## DATA
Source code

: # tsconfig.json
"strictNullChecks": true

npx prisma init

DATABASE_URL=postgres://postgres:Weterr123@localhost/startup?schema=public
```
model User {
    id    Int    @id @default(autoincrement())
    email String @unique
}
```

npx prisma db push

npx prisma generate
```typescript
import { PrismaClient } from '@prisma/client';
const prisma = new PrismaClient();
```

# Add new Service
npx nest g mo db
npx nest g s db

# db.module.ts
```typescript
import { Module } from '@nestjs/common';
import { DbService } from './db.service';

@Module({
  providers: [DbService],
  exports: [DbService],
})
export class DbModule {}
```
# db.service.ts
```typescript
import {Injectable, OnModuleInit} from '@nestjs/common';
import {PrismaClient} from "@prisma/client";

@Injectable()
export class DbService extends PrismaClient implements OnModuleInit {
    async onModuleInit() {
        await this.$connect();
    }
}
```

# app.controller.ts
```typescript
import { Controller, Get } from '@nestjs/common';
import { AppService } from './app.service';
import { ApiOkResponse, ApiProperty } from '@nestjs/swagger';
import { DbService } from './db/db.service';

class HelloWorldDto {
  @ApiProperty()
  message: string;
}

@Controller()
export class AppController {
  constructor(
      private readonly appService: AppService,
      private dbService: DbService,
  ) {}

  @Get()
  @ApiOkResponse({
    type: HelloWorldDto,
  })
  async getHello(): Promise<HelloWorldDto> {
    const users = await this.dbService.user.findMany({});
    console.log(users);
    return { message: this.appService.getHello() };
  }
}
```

## BRIEF
The task calls for every line of the material that contains the string "ApiProperty".

## TASK OUTPUT
import { ApiOkResponse, ApiProperty } from '@nestjs/swagger';
  @ApiProperty()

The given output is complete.